Builds, operates, and maintains district heating networks based on renewable energy solutions.

Renewable energy increased from 40 to 50 percent of Coriance’s total energy production during recent years.

Renewable energy is forecasted to reach 57 percent of company’s total energy production by end of 2016.

All data and information in this case study are as of December 31, 2015, unless otherwise noted.


Worldwide, the trend of switching to less carbon-intensive and renewable energy is growing. In order to make this shift, communities need access to dependable clean energy sources. Conventional methods of heating residential and commercial spaces use fossil fuels that are inefficient and resource intensive.i Heating networks powered by renewable energy sources can help reduce environmental impact, while still providing heat to customers.

Coriance operates a portfolio of regulated district heating concessions in France, under which it supplies heat to residential, social, and commercial buildings, and sells cogenerated electricity to state-owned utility EDF.


Coriance’s mission is to build and operate district heating networks under public services contracts with municipalities and cities across France. These networks offer an alternative method of heating to customers in municipalities and cities by serving district heating concessions. Coriance relies on green sources such as geothermal energy, biomass energy, and heat recuperated from incineration plants, which reduces greenhouse gas emissions from fossil fuels. In addition to focusing on alternative energy sources, Coriance refurbishes its networks over time to repair water leaks and thus reduce the water consumption and the use of water treatment products.

In addition, Coriance took part in the COP21 dialogues in Paris in 2015, during which the company highlighted its efforts to provide renewable, low-carbon energy.


Overall, Coriance has increased profitability and improved its environmental impact. Due to its work to provide renewable energy, the company has enhanced its business, including by extending the term on many contracts. Additionally, the company’s goal is to win public tender processes for new and existing district heating networks, many of which require that the solution must be based on renewable energy. Coriance has capitalized on this growing demand and has earned new business through its technical capacity and experience in renewable energy.

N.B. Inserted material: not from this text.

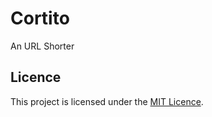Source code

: # Cortito

An URL Shorter

## Licence

This project is licensed under the [MIT Licence](./license).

Coriance invests significantly in its renewable and clean energy production. Coriance operates approximately one third of the geothermal wells around Paris. Through winning, renewing, and extending contracts for various projects, Coriance has grown its renewable energy production.

Renewable energy production has increased from 40 to 50 percent of Coriance’s total energy production during the recent years and is projected to reach 57 percent by end of 2016. Among other projects, Coriance completed the drilling of six geothermal wells across the sites of Meaux, Chelles, and Fresnes, completed the construction of wood boilers at Bondy, Les Mureaux, Auxerre, and Dijon, and overhauled old sections of networks at Dijon and Mont Saint Aignan to effectively cut network leaks and heat loss in half.

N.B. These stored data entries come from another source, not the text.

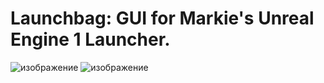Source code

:# Launchbag: GUI for Markie's Unreal Engine 1 Launcher.


![изображение](https://github.com/user-attachments/assets/e3372890-6127-49dc-8c02-2e6264539d20) ![изображение](https://github.com/user-attachments/assets/1e0cdaa2-23ef-4859-9488-bcd523fe824f)

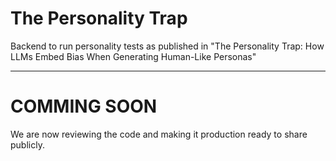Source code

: # The Personality Trap
Backend to run personality tests as published in "The Personality Trap: How LLMs Embed Bias When Generating Human-Like Personas"

-------------
# COMMING SOON 
We are now reviewing the code and making it production ready to share publicly. 

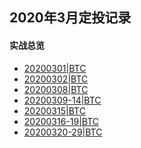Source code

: ## 2020年3月定投记录

#### 实战总览
- [20200301|BTC](notes/DIGICCY/202003/01.md) </br>
- [20200302|BTC](notes/DIGICCY/202003/02.md) </br>
- [20200308|BTC](notes/DIGICCY/202003/08.md) </br>
- [20200309-14|BTC](notes/DIGICCY/202003/14.md) </br>
- [20200315|BTC](notes/DIGICCY/202003/15.md) </br>
- [20200316-19|BTC](notes/DIGICCY/202003/19.md) </br>
- [20200320-29|BTC](notes/DIGICCY/202003/29.md) </br>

Coriance began participating in KKR’s green program in 2015. KKR exited its investment in Coriance in 2016 and this is its last report through the GSP. KKR thanks Coriance for its contribution to this program. For more information on the company’s efforts, visit its website.

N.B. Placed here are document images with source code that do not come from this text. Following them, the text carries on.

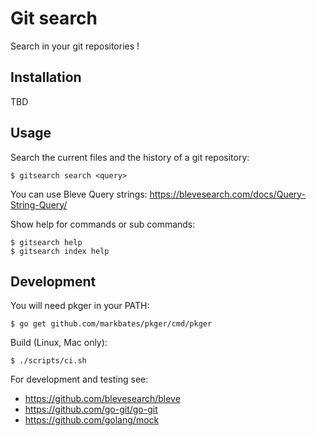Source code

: # Git search

Search in your git repositories !

## Installation

TBD


## Usage

Search the current files and the history of a git repository:

    $ gitsearch search <query>


You can use Bleve Query strings: https://blevesearch.com/docs/Query-String-Query/ 
    

Show help for commands or sub commands:

    $ gitsearch help
    $ gitsearch index help
    

## Development

You will need pkger in your PATH:

    $ go get github.com/markbates/pkger/cmd/pkger


Build (Linux, Mac only):

    $ ./scripts/ci.sh
    

For development and testing see:

- https://github.com/blevesearch/bleve
- https://github.com/go-git/go-git
- https://github.com/golang/mock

i International Energy Agency. "Linking Heat and Electricity Systems." IEA Publishing. 2014. Web. 25 July 2016.

ii Self-reported portfolio company data is not calculated, reviewed or independently verified by KKR or KKR Capstone. For more information regarding the results methodology for companies evaluating their own data, please see the methodology section. There is no guarantee that any GSP-related avoided costs or added efficiencies will positively impact the portfolio company’s valuation or performance.

Unless otherwise noted, portfolio company data represents 2015 results, published in August 2016. These case studies may contain forward looking statements including descriptions of planned projects and projected results and savings. These statements are subject to the risk that the projects will not develop as planned or at all or that projected results and savings are not realized.